> Given information:
——
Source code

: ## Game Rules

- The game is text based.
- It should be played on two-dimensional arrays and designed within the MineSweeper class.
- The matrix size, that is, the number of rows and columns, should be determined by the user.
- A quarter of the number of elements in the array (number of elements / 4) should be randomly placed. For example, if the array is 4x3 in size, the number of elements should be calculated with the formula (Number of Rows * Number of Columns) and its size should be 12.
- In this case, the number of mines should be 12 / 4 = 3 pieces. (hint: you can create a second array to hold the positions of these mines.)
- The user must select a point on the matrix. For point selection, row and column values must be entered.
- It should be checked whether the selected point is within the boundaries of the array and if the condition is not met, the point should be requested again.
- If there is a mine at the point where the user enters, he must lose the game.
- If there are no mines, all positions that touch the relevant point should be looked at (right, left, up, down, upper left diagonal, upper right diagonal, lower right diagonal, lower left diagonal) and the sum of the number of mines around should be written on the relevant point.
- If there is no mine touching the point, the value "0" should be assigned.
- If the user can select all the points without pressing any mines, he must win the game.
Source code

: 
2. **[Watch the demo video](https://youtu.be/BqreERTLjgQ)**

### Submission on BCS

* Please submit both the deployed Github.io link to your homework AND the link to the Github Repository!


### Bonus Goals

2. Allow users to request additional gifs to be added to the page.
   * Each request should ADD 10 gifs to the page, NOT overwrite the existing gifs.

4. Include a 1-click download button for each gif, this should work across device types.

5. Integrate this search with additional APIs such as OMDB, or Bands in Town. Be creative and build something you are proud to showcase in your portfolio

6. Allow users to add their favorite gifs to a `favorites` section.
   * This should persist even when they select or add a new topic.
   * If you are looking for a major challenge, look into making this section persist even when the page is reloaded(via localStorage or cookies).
——
> Action item: Go through the records from the first line and copy each one exactly, ending after the line that contains "- The matrix". Give nothing else.

> Response to the exercise:
Source code

: ## Game Rules

- The game is text based.
- It should be played on two-dimensional arrays and designed within the MineSweeper class.
- The matrix size, that is, the number of rows and columns, should be determined by the user.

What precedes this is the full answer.